As thousands of Americans continue to protest the killing of George Floyd and demand change, Tuesday afternoon marked Spring Hill’s own public demonstration denouncing police brutality.

Hundreds came to Main Street in Spring Hill to stand in solidarity with Floyd and the black community.

Gathered on the corner of Main Street and Campbell Station Parkway, demonstrators of all kinds displayed their signs on high, chanting phrases like “no justice, no peace,” and “black lives matter” as dozens of passing motorists honked in support.

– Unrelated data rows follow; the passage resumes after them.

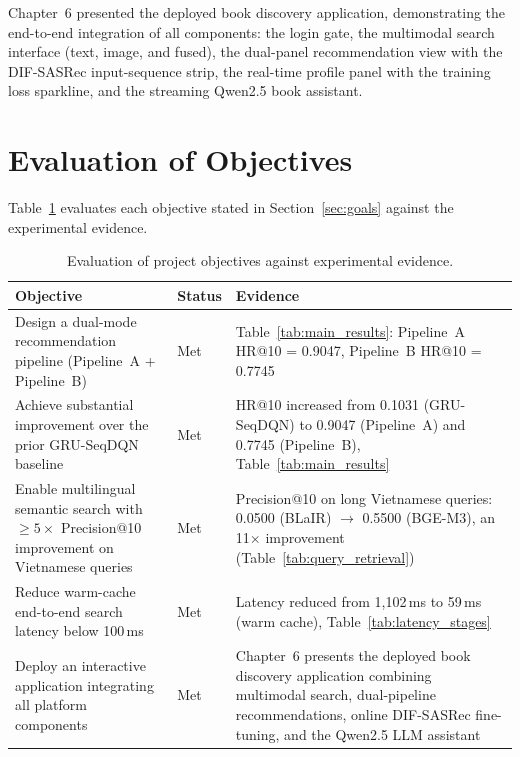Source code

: Chapter~6 presented the deployed book discovery application, demonstrating the end-to-end integration of all components: the login gate, the multimodal search interface (text, image, and fused), the dual-panel recommendation view with the DIF-SASRec input-sequence strip, the real-time profile panel with the training loss sparkline, and the streaming Qwen2.5 book assistant.


\section{Evaluation of Objectives}
\label{sec:conclusion_objectives}

Table~\ref{tab:objectives} evaluates each objective stated in Section~\ref{sec:goals} against the experimental evidence.

\begin{table}[H]
\centering
\caption{Evaluation of project objectives against experimental evidence.}
\label{tab:objectives}
\begin{tabular}{p{5.8cm} p{2.2cm} p{5.5cm}}
\hline
\textbf{Objective} & \textbf{Status} & \textbf{Evidence} \\
\hline
Design a dual-mode recommendation pipeline (Pipeline~A + Pipeline~B) &
Met &
Table~\ref{tab:main_results}: Pipeline~A HR@10 = 0.9047, Pipeline~B HR@10 = 0.7745 \\

Achieve substantial improvement over the prior GRU-SeqDQN baseline &
Met &
HR@10 increased from 0.1031 (GRU-SeqDQN) to 0.9047 (Pipeline~A) and 0.7745 (Pipeline~B), Table~\ref{tab:main_results} \\

Enable multilingual semantic search with $\geq 5\times$ Precision@10 improvement on Vietnamese queries &
Met &
Precision@10 on long Vietnamese queries: 0.0500 (BLaIR) $\to$ 0.5500 (BGE-M3), an 11$\times$ improvement (Table~\ref{tab:query_retrieval}) \\

Reduce warm-cache end-to-end search latency below 100\,ms &
Met &
Latency reduced from 1{,}102\,ms to 59\,ms (warm cache), Table~\ref{tab:latency_stages} \\

Deploy an interactive application integrating all platform components &
Met &
Chapter~6 presents the deployed book discovery application combining multimodal search, dual-pipeline recommendations, online DIF-SASRec fine-tuning, and the Qwen2.5 LLM assistant \\
\hline
\end{tabular}
\end{table}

The killing of George Floyd

As millions of Americans have now seen on video, Floyd was killed on May 25 by a Minneapolis police officer after the officer pinned his neck down for nearly nine minutes straight. Coming on the heels of other killings of black Americans such as Ahmaud Arbery and Breonna Taylor, Floyd’s death has sparked outrage and protests across the country.

“I can’t breathe”

“I can’t breathe” were among the last words ever spoken by Floyd as he pleaded with the officer for his life. As the officer continued to pin his knee on his neck, Floyd cried out for his mother.

Columbia resident Dimarco Williams, who spoke during the demonstration Tuesday, shared his interpretation of what Floyd may have been feeling during his final moments.

“Just look around; nobody had to come out here at all,” Williams said. 

“Everybody got up this morning and made the decision [to] go do this, because guess what: it could have been your son. This man cried for his mom. When a grown man cries for his mom, that's serious.”

Williams continued, visibly disturbed by the scene he was describing.

“His mom has been dead for two years, so by him calling on her, you know what I thought,” Williams posed. “He was on his way. He was on his way, and he was letting his mom know, 'I'm coming.' If you don't see nothing wrong with that, something has got to be wrong with you.”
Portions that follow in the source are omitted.